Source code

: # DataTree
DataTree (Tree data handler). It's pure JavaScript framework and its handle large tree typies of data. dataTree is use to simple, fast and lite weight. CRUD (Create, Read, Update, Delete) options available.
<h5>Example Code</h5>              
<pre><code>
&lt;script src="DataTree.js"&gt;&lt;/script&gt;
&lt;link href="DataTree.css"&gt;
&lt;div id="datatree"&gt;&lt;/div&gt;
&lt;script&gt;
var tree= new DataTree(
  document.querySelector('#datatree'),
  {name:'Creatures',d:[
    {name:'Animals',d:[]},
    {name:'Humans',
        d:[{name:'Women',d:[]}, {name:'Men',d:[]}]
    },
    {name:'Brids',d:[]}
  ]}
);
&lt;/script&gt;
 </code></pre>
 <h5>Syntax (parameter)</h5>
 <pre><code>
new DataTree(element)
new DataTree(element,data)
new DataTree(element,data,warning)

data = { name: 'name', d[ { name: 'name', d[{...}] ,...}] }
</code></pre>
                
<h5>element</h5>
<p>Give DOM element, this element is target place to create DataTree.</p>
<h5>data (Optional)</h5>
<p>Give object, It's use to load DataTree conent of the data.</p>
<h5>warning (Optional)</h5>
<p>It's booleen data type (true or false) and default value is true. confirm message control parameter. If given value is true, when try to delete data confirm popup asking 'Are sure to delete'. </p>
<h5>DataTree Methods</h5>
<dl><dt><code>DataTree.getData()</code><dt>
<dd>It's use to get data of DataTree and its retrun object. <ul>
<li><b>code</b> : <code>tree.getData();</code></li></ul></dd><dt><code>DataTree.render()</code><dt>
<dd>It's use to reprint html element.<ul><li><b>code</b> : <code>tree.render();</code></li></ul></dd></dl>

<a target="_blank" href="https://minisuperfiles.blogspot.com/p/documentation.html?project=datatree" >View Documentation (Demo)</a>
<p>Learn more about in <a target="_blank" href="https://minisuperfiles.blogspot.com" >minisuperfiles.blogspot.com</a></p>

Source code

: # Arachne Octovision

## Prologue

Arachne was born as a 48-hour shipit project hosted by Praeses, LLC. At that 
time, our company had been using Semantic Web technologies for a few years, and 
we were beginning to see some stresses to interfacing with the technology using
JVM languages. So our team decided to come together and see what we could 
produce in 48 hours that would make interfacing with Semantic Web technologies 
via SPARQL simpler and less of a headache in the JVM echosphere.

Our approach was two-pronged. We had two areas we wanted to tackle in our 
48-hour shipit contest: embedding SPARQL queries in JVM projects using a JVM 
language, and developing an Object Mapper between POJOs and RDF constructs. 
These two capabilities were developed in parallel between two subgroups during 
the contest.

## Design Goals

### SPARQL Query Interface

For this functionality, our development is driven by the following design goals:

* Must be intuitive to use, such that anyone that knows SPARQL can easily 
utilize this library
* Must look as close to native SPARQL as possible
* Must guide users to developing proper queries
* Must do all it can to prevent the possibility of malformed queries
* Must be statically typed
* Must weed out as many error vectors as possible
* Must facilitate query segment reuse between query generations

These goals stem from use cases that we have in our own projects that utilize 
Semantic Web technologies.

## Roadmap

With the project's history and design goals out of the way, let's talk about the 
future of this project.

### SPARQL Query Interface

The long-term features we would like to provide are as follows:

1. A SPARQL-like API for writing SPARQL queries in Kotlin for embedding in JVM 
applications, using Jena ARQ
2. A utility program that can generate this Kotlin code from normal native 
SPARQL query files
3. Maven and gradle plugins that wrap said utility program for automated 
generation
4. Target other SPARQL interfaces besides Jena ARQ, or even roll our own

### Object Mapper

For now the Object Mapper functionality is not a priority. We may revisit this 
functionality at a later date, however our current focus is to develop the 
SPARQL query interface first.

▶ [What is expected]: Identify all lines in the records above with the word "this".

▶ [Your solution]:
<p>Give DOM element, this element is target place to create DataTree.</p>
For this functionality, our development is driven by the following design goals:
utilize this library
future of this project.
2. A utility program that can generate this Kotlin code from normal native 
For now the Object Mapper functionality is not a priority. We may revisit this 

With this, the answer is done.